Development of dedicated STEM instrument with high stability

 We developed a dedicated scanning transmission electron microscope with high stability. The mechanical and electronic stabilities of the microscope were substantially improved, e.g. the specimen drift rate was found to be less than 0.2 nm/min. The stabilized STEM instrument allows us to acquire distortion-free STEM images and high-signal to noise ratio analyses.

Software technique to realize inherent performance of STEM

  In our previous works, we improved the energy resolution in EELS using software-based techniques such as drift correction and deconvolution. On the basis of these techniques for EELS, we also developed related software techniques for STEM, because the two methodologies are based on the same convolution model.
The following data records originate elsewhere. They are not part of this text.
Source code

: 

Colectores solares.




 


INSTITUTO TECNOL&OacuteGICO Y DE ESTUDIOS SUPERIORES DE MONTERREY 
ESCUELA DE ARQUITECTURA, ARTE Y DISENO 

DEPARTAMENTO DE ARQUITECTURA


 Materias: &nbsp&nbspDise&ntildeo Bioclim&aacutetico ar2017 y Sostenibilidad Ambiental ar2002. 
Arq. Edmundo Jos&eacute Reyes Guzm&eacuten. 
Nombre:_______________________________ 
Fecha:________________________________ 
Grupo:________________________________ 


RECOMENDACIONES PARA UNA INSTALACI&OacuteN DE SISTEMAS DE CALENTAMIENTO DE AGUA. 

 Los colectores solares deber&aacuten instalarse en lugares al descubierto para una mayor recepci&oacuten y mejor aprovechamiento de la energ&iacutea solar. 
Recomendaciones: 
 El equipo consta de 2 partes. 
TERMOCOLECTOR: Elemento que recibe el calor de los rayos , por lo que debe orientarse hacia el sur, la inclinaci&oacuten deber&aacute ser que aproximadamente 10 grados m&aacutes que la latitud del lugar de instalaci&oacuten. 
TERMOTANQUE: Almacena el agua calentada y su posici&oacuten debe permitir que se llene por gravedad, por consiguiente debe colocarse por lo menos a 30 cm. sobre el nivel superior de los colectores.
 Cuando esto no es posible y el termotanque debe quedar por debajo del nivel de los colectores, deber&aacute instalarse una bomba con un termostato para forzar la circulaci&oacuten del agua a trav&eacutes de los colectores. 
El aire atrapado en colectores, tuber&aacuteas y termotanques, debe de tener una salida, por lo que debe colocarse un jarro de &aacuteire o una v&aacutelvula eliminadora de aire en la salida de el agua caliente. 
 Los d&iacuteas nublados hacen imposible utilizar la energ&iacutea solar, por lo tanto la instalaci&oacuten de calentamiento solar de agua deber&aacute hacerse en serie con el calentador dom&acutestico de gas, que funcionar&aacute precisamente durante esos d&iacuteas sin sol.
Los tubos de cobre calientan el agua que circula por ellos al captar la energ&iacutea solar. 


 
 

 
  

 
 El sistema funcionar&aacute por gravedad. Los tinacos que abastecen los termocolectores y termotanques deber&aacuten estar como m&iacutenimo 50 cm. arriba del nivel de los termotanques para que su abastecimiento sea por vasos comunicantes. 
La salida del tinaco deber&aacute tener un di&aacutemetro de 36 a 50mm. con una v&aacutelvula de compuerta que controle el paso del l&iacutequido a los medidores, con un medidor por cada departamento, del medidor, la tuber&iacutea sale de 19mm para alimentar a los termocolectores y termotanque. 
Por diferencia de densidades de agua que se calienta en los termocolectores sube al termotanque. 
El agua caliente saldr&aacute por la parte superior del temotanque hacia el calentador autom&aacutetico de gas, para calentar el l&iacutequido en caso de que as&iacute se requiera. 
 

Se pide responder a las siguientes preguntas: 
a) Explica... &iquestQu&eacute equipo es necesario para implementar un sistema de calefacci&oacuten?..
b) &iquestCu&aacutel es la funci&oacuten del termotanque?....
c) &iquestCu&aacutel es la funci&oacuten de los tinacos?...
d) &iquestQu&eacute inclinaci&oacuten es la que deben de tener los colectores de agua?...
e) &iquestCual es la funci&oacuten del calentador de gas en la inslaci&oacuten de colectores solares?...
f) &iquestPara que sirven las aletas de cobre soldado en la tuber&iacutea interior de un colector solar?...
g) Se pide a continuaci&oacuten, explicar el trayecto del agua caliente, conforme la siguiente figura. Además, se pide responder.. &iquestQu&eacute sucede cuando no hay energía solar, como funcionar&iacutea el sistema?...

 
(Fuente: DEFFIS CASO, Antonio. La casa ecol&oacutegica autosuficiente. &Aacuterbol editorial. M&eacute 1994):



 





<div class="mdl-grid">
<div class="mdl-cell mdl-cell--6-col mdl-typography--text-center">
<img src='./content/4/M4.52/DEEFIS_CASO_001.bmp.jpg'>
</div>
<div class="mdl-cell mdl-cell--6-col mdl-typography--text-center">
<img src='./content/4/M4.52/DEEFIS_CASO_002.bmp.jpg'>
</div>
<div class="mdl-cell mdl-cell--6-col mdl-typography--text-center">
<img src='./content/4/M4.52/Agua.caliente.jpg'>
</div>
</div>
We have prepared several software using Script in DigitalMicrograph (Gatan, Inc.).

High-precision analysis of crystal structure

  We demonstrate local crystal structure analysis based on ADF/BF imaging in STEM. Using a stabilized STEM instrument and customized software, we first realize high accuracy of elemental discrimination and atom-position determination with less than 10-pm-order accuracy, which can reveal major cation displacements associated with a variety of material properties, e.g. ferroelectricity and colossal magnetoresistivity.

High-sensitivity analysis of Eu-dopants in SiAlON light-emitting phosphor

 We directly observe a single Eu dopant atom in phosphor beta-SiAlON (specimen; NIMS Hirosaki & Xie) using ADF and BF STEM imaging. A STEM ADF image reveals that a Eu dopant exists in a continuous atomic channel in a beta-Si₃N₄ structure. The image contrast of the single Eu dopant is confirmed based on the comparison of experimental and simulation results.
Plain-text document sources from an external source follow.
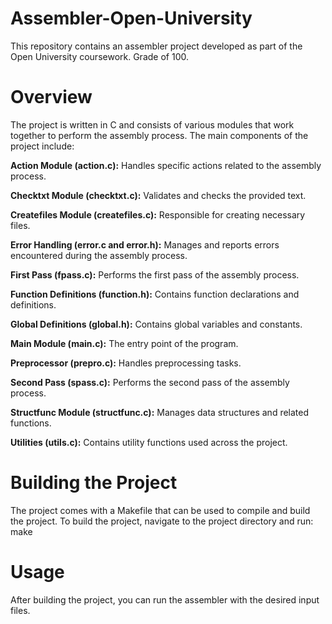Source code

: # Assembler-Open-University
This repository contains an assembler project developed as part of the Open University coursework.
Grade of 100.

# Overview
The project is written in C and consists of various modules that work together to perform the assembly process. The main components of the project include:

**Action Module (action.c):** Handles specific actions related to the assembly process.

**Checktxt Module (checktxt.c):** Validates and checks the provided text.

**Createfiles Module (createfiles.c):** Responsible for creating necessary files.

**Error Handling (error.c and error.h):** Manages and reports errors encountered during the assembly process.

**First Pass (fpass.c):** Performs the first pass of the assembly process.

**Function Definitions (function.h):** Contains function declarations and definitions.

**Global Definitions (global.h):** Contains global variables and constants.

**Main Module (main.c):** The entry point of the program.

**Preprocessor (prepro.c):** Handles preprocessing tasks.

**Second Pass (spass.c):** Performs the second pass of the assembly process.

**Structfunc Module (structfunc.c):** Manages data structures and related functions.

**Utilities (utils.c):** Contains utility functions used across the project.

# Building the Project
The project comes with a Makefile that can be used to compile and build the project. To build the project, navigate to the project directory and run:
make

# Usage
After building the project, you can run the assembler with the desired input files.
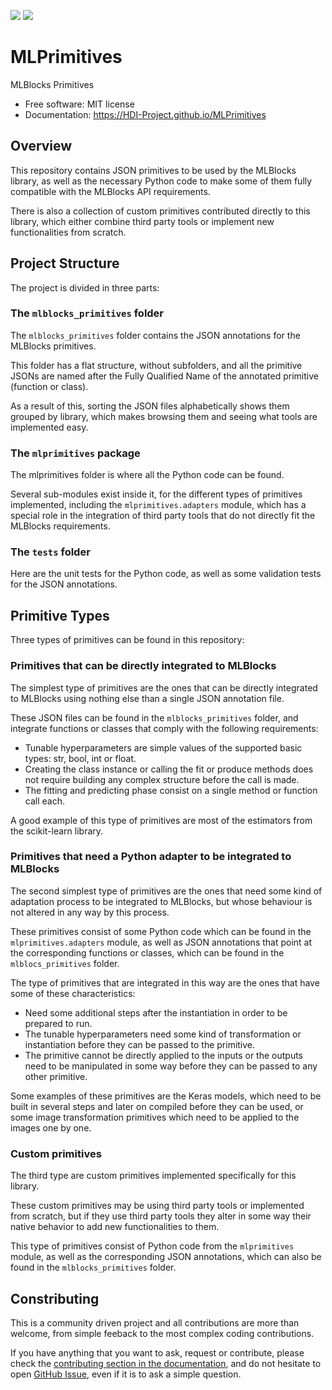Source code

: [![][pypi-img]][pypi-url] [![][travis-img]][travis-url]

# MLPrimitives

MLBlocks Primitives

- Free software: MIT license
- Documentation: https://HDI-Project.github.io/MLPrimitives

[travis-img]: https://travis-ci.org/HDI-Project/MLPrimitives.svg?branch=master
[travis-url]: https://travis-ci.org/HDI-Project/MLPrimitives
[pypi-img]: https://img.shields.io/pypi/v/mlprimitives.svg
[pypi-url]: https://pypi.python.org/pypi/mlprimitives


## Overview

This repository contains JSON primitives to be used by the MLBlocks library, as well as the
necessary Python code to make some of them fully compatible with the MLBlocks API requirements.

There is also a collection of custom primitives contributed directly to this library, which
either combine third party tools or implement new functionalities from scratch.

## Project Structure

The project is divided in three parts:

### The `mlblocks_primitives` folder

The `mlblocks_primitives` folder contains the JSON annotations for the MLBlocks primitives.

This folder has a flat structure, without subfolders, and all the primitive JSONs are named
after the Fully Qualified Name of the annotated primitive (function or class).

As a result of this, sorting the JSON files alphabetically shows them grouped by library, which
makes browsing them and seeing what tools are implemented easy.

### The `mlprimitives` package

The mlprimitives folder is where all the Python code can be found.

Several sub-modules exist inside it, for the different types of primitives implemented, including
the `mlprimitives.adapters` module, which has a special role in the integration of third
party tools that do not directly fit the MLBlocks requirements.

### The `tests` folder

Here are the unit tests for the Python code, as well as some validation tests for the JSON
annotations.

## Primitive Types

Three types of primitives can be found in this repository:

### Primitives that can be directly integrated to MLBlocks

The simplest type of primitives are the ones that can be directly integrated to MLBlocks
using nothing else than a single JSON annotation file.

These JSON files can be found in the `mlblocks_primitives` folder, and integrate functions
or classes that comply with the following requirements:

* Tunable hyperparameters are simple values of the supported basic types: str, bool, int or float.
* Creating the class instance or calling the fit or produce methods does not require building
  any complex structure before the call is made.
* The fitting and predicting phase consist on a single method or function call each.

A good example of this type of primitives are most of the estimators from the scikit-learn
library.

### Primitives that need a Python adapter to be integrated to MLBlocks

The second simplest type of primitives are the ones that need some kind of adaptation process
to be integrated to MLBlocks, but whose behaviour is not altered in any way by this process.

These primitives consist of some Python code which can be found in the `mlprimitives.adapters`
module, as well as JSON annotations that point at the corresponding functions or classes,
which can be found in the `mlblocs_primitives` folder.

The type of primitives that are integrated in this way are the ones that have some of these
characteristics:

* Need some additional steps after the instantiation in order to be prepared to run.
* The tunable hyperparameters need some kind of transformation or instantiation before they can
  be passed to the primitive.
* The primitive cannot be directly applied to the inputs or the outputs need to be manipulated in
  some way before they can be passed to any other primitive.

Some examples of these primitives are the Keras models, which need to be built in several steps
and later on compiled before they can be used, or some image transformation primitives which
need to be applied to the images one by one.

### Custom primitives

The third type are custom primitives implemented specifically for this library.

These custom primitives may be using third party tools or implemented from scratch, but if they
use third party tools they alter in some way their native behavior to add new functionalities
to them.

This type of primitives consist of Python code from the `mlprimitives` module, as well as the
corresponding JSON annotations, which can also be found in the `mlblocks_primitives` folder.

## Constributing

This is a community driven project and all contributions are more than welcome, from simple
feeback to the most complex coding contributions.

If you have anything that you want to ask, request or contribute, please check the
[contributing section in the documentation](contributing-docs), and do not hesitate
to open [GitHub Issue](https://github.com/HDI-Project/MLPrimitives/issues), even if it is
to ask a simple question.

[contributing-docs]: https://hdi-project.github.io/MLPrimitives/contributing.html
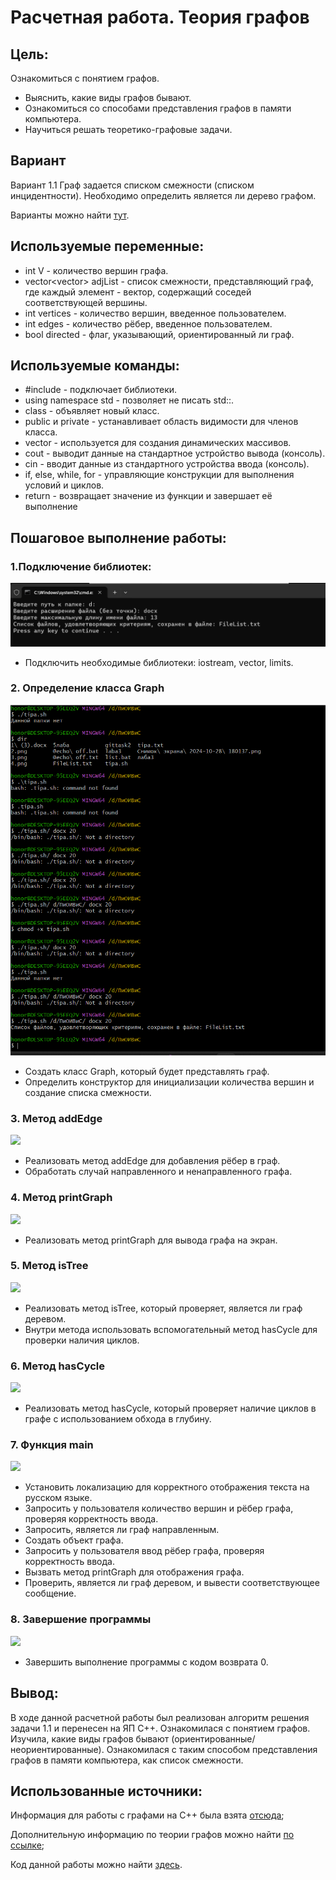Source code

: # Расчетная работа. Теория графов
## Цель:
 Ознакомиться с понятием графов.
- Выяснить, какие виды графов бывают.
- Ознакомиться со способами представления графов в памяти компьютера.
- Научиться решать теоретико-графовые задачи. 

## Вариант
Вариант 1.1 Граф задается списком смежности (списком инцидентности). Необходимо определить является ли дерево графом.

Варианты можно найти [тут](https://drive.google.com/file/d/1-rSQZex8jW-2DlY2kko18gU1oUAtEGHl/view).

## Используемые переменные:
-  int V - количество вершин графа.
-  vector<vector<int>> adjList - список смежности, представляющий граф, где каждый элемент - вектор, содержащий соседей соответствующей вершины.
-  int vertices - количество вершин, введенное пользователем.
-  int edges - количество рёбер, введенное пользователем.
-  bool directed - флаг, указывающий, ориентированный ли граф.

## Используемые команды:
-  #include - подключает библиотеки.
-  using namespace std - позволяет не писать std::.
-  class - объявляет новый класс.
-  public и private - устанавливает область видимости для членов класса.
-  vector - используется для создания динамических массивов.
-  cout - выводит данные на стандартное устройство вывода (консоль).
-  cin - вводит данные из стандартного устройства ввода (консоль).
-  if, else, while, for - управляющие конструкции для выполнения условий и циклов.
-  return - возвращает значение из функции и завершает её выполнение


## Пошаговое выполнение работы:

### 1.Подключение библиотек:
![](./1.png)
   - Подключить необходимые библиотеки: iostream, vector, limits.


### 2. Определение класса Graph
![](./2.png)
   - Создать класс Graph, который будет представлять граф.
   - Определить конструктор для инициализации количества вершин и создание списка смежности.

### 3. Метод addEdge
![](./3.png)
   - Реализовать метод addEdge для добавления рёбер в граф.
   - Обработать случай направленного и ненаправленного графа.

### 4. Метод printGraph
![](./4.png)
   - Реализовать метод printGraph для вывода графа на экран.

### 5. Метод isTree
![](./5.png)
   - Реализовать метод isTree, который проверяет, является ли граф деревом.
   - Внутри метода использовать вспомогательный метод hasCycle для проверки наличия циклов.

### 6. Метод hasCycle
![](./6.png)
   - Реализовать метод hasCycle, который проверяет наличие циклов в графе с использованием обхода в глубину.

### 7. Функция main
![](./7.png)
   - Установить локализацию для корректного отображения текста на русском языке.
   - Запросить у пользователя количество вершин и рёбер графа, проверяя корректность ввода.
   - Запросить, является ли граф направленным.
   - Создать объект графа.
   - Запросить у пользователя ввод рёбер графа, проверяя корректность ввода.
   - Вызвать метод printGraph для отображения графа.
   - Проверить, является ли граф деревом, и вывести соответствующее сообщение.

### 8. Завершение программы
![](./8.png)
   - Завершить выполнение программы с кодом возврата 0.




## Вывод:

В ходе данной расчетной работы был реализован алгоритм решения задачи 1.1 и перенесен на ЯП C++.
Ознакомилася с понятием графов.
Изучила, какие виды графов бывают (ориентированные/неориентированные).
Ознакомилася с таким способом представления графов в памяти компьютера, как список смежности.


## Использованные источники:

Информация для работы с графами на C++ была взята [отсюда](https://brestprog.by/topics/);

Дополнительную информацию по теории графов можно найти [по ссылке](https://habr.com/ru/companies/otus/articles/568026/);

Код данной работы можно найти [здесь]().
Spatially-resolved diffractometry with atomic column resolution

Recent progress in the instrumentation of STEM allows us to acquire various signals from a specimen as a function of probe position. We have demonstrated spatially-resolved diffractometry, in which diffraction patterns are acquired at two-dimensional positions using STEM, resulting in four-dimensional (4D) data. It gives us fundamental knowledge related to STEM imaging techniques, including bright-field (BF), annular dark-field (ADF) and annular bright field (ABF) imaging, because we can construct these images using a single 4D data after the experiment. For instance, we found Rutherford-scattering feature in STEM-DF imaging.